╭──
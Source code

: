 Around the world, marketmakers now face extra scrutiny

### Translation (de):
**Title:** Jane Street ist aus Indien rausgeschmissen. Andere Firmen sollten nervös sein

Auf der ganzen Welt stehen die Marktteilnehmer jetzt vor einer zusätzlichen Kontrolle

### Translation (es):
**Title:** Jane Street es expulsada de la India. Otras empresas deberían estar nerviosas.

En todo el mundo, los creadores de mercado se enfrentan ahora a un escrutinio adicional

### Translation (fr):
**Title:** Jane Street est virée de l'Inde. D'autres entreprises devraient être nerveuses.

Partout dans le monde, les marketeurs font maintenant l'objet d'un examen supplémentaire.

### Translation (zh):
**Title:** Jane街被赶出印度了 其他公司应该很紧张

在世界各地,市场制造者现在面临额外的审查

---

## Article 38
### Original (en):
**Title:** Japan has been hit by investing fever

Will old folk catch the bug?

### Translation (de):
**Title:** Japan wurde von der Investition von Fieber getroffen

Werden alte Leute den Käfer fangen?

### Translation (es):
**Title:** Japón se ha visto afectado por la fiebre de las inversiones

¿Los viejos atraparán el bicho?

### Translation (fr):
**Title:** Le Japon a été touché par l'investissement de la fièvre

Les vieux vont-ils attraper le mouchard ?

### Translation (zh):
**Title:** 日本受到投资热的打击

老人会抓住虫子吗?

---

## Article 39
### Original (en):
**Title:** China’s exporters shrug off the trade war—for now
╰──
● **EXERCISE**:
Taking the listing above as the source, transcribe only the lines starting at the line with "## Article 38" and going through the line with "atraparán el bicho?", unaltered and with both ends included.

● **WRITTEN SOLUTION**:
## Article 38
### Original (en):
**Title:** Japan has been hit by investing fever

Will old folk catch the bug?

### Translation (de):
**Title:** Japan wurde von der Investition von Fieber getroffen

Werden alte Leute den Käfer fangen?

### Translation (es):
**Title:** Japón se ha visto afectado por la fiebre de las inversiones

¿Los viejos atraparán el bicho?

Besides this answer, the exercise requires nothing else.